(INFORMATION SHOWN begins)

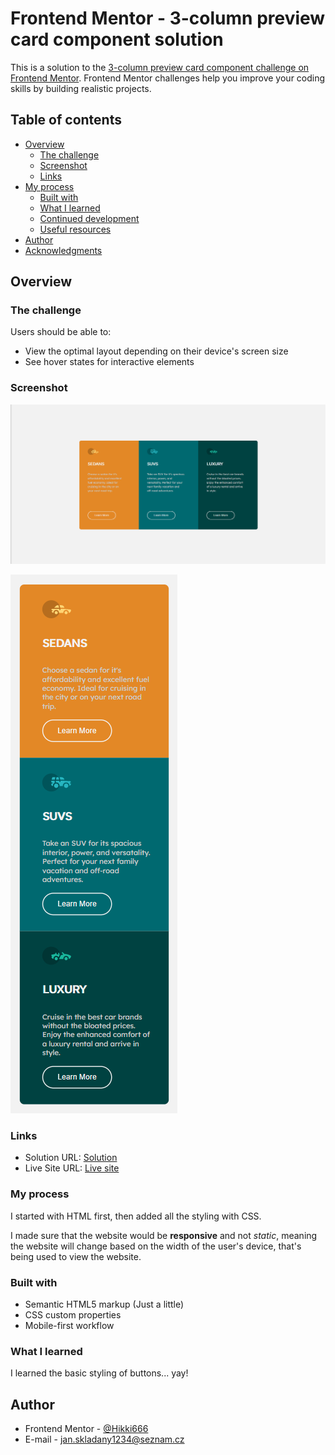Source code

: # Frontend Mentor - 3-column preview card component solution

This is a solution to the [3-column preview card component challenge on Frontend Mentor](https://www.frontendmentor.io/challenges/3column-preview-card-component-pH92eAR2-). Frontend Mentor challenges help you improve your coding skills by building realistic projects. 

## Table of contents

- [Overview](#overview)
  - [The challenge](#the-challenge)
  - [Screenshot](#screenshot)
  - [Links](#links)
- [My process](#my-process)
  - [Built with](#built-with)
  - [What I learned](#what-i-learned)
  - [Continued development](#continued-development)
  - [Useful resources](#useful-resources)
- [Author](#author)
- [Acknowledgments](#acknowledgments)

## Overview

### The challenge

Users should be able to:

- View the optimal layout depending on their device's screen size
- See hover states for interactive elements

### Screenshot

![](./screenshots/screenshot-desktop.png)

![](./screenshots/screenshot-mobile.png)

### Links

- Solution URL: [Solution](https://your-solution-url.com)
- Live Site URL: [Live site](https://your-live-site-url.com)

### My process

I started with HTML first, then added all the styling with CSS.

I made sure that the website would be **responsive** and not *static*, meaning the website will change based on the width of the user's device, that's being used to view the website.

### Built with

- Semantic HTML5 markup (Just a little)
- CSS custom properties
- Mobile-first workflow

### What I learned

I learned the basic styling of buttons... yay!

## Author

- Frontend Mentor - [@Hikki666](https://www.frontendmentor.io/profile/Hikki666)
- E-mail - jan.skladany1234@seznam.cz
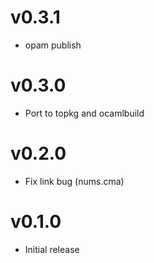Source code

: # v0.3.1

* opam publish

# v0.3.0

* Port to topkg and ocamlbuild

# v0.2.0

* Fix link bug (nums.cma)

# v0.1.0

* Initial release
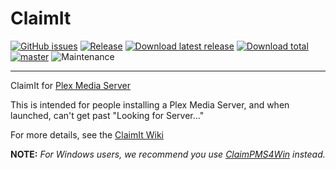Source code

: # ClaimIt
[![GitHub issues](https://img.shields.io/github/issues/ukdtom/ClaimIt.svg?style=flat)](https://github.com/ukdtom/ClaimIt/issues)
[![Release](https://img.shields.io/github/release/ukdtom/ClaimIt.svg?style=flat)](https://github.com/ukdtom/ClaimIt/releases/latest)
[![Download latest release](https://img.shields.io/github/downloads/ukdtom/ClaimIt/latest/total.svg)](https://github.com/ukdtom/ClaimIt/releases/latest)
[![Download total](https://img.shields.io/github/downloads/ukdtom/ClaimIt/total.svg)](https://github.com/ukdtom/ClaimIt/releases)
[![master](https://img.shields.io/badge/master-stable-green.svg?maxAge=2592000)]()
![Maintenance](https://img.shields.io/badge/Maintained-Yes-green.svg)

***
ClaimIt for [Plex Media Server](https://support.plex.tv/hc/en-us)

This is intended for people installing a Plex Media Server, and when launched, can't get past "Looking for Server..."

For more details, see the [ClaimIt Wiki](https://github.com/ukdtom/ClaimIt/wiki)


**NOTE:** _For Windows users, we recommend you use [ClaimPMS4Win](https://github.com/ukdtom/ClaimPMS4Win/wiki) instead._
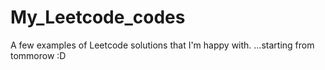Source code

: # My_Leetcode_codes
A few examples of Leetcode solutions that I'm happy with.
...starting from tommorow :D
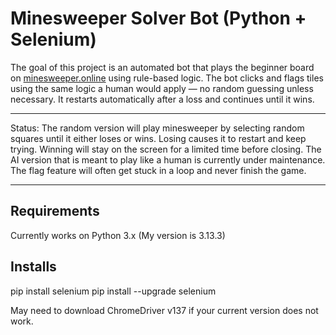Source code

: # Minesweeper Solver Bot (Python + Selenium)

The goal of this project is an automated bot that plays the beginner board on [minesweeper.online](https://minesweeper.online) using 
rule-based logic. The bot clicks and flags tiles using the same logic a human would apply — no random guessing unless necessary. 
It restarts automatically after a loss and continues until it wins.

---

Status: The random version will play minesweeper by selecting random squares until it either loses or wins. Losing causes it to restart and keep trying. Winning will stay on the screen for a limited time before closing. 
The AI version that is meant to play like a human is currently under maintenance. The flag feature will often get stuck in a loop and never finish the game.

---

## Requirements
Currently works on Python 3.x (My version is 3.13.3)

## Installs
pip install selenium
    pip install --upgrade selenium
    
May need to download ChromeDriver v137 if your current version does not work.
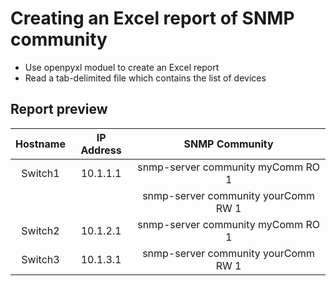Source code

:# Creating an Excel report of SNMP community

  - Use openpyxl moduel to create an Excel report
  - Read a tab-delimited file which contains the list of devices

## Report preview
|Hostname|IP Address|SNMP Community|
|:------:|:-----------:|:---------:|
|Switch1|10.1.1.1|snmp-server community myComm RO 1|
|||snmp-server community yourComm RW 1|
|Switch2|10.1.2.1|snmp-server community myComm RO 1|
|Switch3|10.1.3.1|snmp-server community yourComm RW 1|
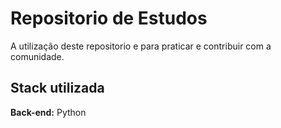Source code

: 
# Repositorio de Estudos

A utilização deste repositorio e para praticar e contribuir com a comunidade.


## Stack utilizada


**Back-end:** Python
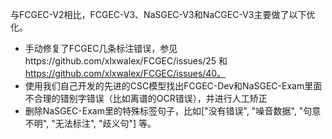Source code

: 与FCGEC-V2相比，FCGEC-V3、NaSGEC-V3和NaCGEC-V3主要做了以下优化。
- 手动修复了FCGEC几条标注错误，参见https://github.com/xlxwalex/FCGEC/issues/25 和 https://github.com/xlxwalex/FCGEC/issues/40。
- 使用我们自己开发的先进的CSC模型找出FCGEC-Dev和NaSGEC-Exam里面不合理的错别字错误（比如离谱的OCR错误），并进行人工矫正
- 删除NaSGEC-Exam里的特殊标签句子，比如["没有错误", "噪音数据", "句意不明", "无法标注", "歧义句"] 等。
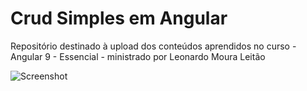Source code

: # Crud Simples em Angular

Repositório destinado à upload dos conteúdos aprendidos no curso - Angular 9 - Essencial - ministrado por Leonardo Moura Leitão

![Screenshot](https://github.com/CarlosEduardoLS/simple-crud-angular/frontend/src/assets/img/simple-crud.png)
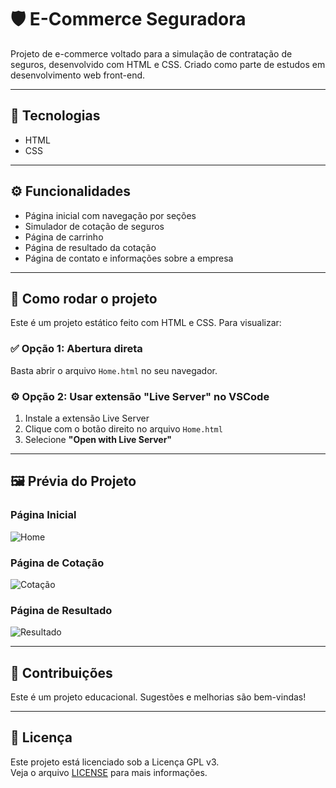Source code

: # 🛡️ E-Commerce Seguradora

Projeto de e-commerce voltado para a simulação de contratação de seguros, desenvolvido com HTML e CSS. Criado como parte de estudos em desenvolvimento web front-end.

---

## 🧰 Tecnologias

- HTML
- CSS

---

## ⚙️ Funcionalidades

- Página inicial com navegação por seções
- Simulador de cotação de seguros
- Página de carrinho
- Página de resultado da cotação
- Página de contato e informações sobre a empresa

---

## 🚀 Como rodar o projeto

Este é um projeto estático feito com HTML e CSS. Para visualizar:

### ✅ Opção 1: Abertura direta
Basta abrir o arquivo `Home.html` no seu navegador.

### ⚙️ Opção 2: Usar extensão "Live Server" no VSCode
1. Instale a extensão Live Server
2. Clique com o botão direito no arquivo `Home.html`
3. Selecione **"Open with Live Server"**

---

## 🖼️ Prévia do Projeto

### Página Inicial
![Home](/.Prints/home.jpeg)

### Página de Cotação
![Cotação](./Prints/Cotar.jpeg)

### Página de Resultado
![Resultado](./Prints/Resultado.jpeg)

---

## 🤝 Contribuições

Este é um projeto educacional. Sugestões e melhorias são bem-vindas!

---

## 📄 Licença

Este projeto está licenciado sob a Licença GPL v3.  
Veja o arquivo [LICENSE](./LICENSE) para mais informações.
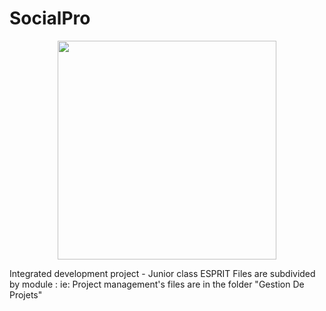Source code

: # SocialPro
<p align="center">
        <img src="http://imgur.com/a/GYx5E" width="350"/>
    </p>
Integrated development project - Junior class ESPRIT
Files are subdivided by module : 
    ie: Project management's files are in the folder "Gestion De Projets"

(INFORMATION SHOWN ends)
(INFORMATION SHOWN begins)

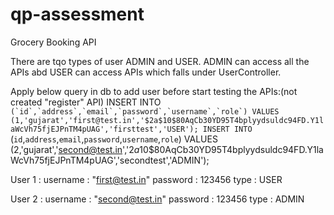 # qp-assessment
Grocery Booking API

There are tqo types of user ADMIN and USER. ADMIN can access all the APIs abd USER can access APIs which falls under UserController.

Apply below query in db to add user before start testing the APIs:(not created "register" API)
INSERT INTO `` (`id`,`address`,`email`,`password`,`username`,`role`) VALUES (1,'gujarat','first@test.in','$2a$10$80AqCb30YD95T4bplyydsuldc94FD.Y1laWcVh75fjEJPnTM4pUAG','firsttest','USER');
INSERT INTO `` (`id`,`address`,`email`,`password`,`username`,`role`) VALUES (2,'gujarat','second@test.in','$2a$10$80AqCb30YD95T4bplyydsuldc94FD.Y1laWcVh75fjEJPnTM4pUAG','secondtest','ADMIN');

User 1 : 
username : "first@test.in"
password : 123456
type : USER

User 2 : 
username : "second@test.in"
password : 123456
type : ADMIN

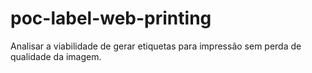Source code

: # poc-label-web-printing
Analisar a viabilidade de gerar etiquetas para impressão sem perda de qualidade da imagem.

(INFORMATION SHOWN ends)
(INFORMATION SHOWN begins)

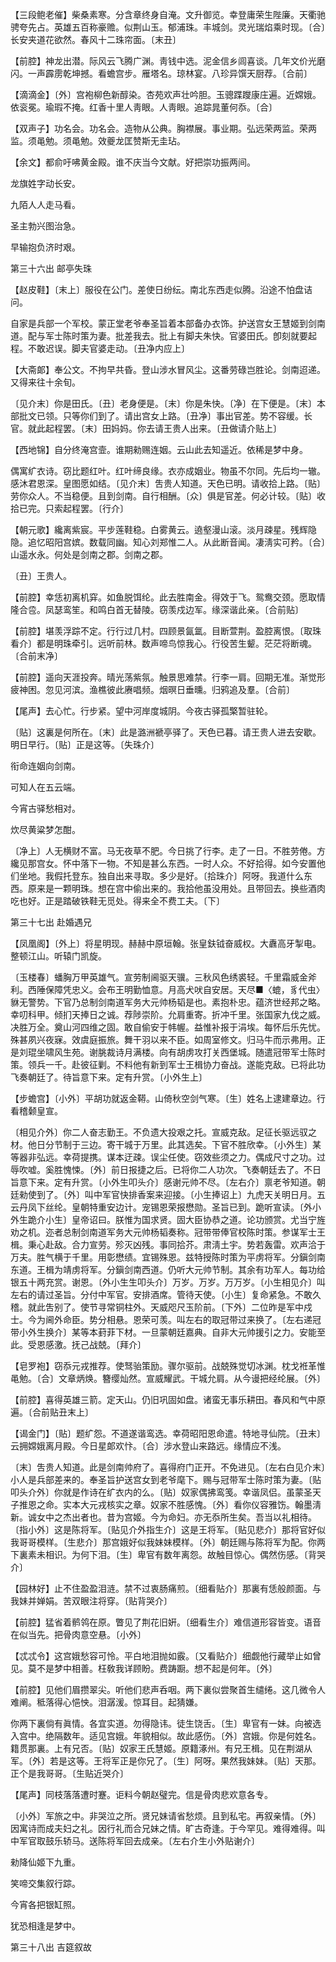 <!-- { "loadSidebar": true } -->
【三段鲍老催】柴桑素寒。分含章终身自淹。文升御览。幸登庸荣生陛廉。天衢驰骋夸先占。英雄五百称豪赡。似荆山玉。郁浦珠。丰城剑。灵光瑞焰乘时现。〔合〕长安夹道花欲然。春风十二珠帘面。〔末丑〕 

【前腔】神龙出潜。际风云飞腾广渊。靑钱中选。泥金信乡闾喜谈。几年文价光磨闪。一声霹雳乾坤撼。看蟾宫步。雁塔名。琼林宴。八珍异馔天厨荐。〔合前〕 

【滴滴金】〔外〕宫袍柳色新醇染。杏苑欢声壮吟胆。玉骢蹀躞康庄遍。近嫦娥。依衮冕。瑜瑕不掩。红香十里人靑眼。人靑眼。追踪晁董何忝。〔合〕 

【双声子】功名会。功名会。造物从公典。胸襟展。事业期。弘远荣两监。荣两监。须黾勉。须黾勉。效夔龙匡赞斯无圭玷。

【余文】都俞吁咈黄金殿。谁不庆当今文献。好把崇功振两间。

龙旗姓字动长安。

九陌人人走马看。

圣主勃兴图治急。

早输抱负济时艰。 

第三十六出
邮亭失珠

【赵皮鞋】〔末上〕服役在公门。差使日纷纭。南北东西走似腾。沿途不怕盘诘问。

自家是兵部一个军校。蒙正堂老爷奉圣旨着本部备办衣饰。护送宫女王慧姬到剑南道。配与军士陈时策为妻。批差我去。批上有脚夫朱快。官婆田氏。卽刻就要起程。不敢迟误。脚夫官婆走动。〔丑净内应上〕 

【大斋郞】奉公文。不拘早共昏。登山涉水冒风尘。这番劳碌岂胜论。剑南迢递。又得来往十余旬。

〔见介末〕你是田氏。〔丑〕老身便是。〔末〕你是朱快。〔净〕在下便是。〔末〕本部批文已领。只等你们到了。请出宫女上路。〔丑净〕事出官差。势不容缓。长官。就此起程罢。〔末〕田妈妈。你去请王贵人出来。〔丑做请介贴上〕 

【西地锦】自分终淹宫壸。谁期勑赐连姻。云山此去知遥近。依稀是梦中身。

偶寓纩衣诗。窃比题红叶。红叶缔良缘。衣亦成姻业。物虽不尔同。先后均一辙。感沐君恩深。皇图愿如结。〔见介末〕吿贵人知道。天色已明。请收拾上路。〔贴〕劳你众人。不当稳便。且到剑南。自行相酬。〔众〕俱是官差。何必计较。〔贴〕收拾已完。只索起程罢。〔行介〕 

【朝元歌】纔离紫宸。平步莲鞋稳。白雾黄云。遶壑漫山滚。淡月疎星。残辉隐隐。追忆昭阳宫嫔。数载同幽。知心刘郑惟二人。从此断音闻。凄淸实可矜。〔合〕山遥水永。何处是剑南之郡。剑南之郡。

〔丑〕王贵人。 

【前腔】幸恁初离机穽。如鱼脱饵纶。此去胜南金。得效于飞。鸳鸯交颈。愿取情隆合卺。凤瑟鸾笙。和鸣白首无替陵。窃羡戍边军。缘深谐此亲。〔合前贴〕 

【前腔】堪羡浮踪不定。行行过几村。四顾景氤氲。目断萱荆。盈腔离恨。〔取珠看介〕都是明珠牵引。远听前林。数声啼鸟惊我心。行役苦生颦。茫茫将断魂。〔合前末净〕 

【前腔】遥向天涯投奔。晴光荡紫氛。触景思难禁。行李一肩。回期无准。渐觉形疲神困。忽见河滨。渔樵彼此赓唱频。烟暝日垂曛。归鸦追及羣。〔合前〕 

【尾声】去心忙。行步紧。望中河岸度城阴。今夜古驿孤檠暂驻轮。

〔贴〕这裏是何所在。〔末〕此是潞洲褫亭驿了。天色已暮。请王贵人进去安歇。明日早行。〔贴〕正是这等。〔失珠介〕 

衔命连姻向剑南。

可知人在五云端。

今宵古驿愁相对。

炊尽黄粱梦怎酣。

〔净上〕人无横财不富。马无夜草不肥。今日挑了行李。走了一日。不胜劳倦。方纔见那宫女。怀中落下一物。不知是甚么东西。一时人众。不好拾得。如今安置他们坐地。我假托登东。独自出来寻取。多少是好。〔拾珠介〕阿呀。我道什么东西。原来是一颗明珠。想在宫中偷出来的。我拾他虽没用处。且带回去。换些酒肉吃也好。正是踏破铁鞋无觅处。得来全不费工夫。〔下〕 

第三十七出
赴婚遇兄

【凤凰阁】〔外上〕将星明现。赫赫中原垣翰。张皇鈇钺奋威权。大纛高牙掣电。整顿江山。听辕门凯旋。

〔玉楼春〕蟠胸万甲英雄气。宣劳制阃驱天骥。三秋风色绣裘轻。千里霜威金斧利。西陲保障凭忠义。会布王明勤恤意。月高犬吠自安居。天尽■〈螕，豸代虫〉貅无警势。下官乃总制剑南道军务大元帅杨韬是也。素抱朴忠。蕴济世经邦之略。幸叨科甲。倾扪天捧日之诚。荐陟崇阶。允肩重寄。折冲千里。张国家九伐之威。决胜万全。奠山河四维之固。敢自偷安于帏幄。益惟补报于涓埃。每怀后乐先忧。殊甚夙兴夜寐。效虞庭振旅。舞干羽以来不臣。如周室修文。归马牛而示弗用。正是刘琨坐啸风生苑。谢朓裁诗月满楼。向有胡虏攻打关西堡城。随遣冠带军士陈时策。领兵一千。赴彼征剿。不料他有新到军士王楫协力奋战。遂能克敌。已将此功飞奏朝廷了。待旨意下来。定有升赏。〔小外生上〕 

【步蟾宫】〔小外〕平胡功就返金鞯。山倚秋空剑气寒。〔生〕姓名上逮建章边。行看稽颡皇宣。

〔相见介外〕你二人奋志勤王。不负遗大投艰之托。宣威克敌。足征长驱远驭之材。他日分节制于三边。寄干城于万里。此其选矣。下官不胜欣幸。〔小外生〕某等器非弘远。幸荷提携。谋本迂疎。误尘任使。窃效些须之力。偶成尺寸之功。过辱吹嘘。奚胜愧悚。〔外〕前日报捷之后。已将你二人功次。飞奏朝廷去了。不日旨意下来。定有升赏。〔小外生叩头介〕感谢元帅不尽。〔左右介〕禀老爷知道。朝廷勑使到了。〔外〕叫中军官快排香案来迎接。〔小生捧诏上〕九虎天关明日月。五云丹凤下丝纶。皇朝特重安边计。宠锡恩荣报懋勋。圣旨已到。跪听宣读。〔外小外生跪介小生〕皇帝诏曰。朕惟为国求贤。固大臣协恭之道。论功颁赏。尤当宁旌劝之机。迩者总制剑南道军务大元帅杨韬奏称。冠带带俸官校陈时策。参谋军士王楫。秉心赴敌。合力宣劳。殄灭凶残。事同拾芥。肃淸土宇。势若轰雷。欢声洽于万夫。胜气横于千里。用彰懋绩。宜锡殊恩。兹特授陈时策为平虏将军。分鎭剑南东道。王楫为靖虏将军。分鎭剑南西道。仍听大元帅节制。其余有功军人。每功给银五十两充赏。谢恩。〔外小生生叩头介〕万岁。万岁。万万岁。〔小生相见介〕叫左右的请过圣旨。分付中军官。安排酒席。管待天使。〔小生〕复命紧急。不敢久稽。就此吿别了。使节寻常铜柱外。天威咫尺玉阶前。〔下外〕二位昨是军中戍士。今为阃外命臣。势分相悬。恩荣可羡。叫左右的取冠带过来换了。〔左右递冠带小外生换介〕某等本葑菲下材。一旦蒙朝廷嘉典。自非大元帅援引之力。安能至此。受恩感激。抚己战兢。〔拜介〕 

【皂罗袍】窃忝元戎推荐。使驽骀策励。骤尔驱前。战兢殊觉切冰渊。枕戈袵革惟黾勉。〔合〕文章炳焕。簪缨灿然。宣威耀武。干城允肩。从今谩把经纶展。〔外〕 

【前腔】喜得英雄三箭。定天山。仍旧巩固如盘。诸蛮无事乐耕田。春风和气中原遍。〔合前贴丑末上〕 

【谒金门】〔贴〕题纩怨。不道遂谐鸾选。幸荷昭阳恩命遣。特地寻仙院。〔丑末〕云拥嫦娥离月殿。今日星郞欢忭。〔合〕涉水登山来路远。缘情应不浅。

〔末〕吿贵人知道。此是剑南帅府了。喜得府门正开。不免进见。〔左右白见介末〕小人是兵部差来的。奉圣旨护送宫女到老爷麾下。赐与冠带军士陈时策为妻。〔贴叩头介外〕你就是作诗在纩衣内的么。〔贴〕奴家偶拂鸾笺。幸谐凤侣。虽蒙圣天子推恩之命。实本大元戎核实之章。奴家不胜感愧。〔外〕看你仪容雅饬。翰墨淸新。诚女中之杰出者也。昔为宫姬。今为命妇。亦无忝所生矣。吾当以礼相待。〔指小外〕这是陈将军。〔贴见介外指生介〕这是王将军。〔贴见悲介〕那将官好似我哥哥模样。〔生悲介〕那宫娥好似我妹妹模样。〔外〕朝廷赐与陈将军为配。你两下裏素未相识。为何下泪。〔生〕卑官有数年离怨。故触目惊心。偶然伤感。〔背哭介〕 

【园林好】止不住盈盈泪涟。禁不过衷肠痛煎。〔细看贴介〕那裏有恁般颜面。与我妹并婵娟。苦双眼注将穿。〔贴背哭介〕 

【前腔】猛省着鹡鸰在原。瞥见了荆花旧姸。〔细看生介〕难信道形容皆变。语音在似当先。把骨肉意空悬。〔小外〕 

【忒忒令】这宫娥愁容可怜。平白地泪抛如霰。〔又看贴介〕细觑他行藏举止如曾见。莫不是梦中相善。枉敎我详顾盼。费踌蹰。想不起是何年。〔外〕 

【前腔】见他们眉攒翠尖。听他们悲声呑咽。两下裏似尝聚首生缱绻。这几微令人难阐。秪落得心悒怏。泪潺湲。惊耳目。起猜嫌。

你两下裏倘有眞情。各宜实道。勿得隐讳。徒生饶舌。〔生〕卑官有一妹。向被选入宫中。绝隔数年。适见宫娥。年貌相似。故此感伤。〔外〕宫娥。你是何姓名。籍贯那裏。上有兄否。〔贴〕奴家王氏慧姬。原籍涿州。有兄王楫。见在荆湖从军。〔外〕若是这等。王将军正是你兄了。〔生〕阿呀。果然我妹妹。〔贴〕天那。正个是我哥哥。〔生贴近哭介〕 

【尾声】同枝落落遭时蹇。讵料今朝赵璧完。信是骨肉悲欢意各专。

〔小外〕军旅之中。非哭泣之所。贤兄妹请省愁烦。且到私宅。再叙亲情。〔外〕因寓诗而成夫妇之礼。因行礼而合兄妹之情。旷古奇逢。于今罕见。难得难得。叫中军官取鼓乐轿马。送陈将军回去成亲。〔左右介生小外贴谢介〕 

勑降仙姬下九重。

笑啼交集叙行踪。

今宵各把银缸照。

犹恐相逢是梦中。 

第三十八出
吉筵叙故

(INFORMATION SHOWN ends)

WHAT IS NEEDED | The result should be an exact copy of only the lines above from the one that holds "of SNMP community" through the one that holds "# 🛡️ E-Commerce Seguradora", both ends included, without pictures.

WRITTEN RESPONSE |
:# Creating an Excel report of SNMP community

  - Use openpyxl moduel to create an Excel report
  - Read a tab-delimited file which contains the list of devices

## Report preview
|Hostname|IP Address|SNMP Community|
|:------:|:-----------:|:---------:|
|Switch1|10.1.1.1|snmp-server community myComm RO 1|
|||snmp-server community yourComm RW 1|
|Switch2|10.1.2.1|snmp-server community myComm RO 1|
|Switch3|10.1.3.1|snmp-server community yourComm RW 1|
Source code

: 
# Repositorio de Estudos

A utilização deste repositorio e para praticar e contribuir com a comunidade.


## Stack utilizada


**Back-end:** Python
Source code

: 与FCGEC-V2相比，FCGEC-V3、NaSGEC-V3和NaCGEC-V3主要做了以下优化。
- 手动修复了FCGEC几条标注错误，参见https://github.com/xlxwalex/FCGEC/issues/25 和 https://github.com/xlxwalex/FCGEC/issues/40。
- 使用我们自己开发的先进的CSC模型找出FCGEC-Dev和NaSGEC-Exam里面不合理的错别字错误（比如离谱的OCR错误），并进行人工矫正
- 删除NaSGEC-Exam里的特殊标签句子，比如["没有错误", "噪音数据", "句意不明", "无法标注", "歧义句"] 等。
Source code

: # Crud Simples em Angular

Repositório destinado à upload dos conteúdos aprendidos no curso - Angular 9 - Essencial - ministrado por Leonardo Moura Leitão

![Screenshot](https://github.com/CarlosEduardoLS/simple-crud-angular/frontend/src/assets/img/simple-crud.png)
Source code

: # 🛡️ E-Commerce Seguradora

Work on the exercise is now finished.